_Available data:_
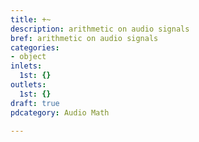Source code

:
 ```yaml
---
title: +~
description: arithmetic on audio signals
bref: arithmetic on audio signals
categories:
- object
inlets:
  1st: {}
outlets:
  1st: {}
draft: true
pdcategory: Audio Math

---
```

_Problem:_ Copy each line of the listing that contains "arithmetic".

_Answer box:_
description: arithmetic on audio signals
bref: arithmetic on audio signals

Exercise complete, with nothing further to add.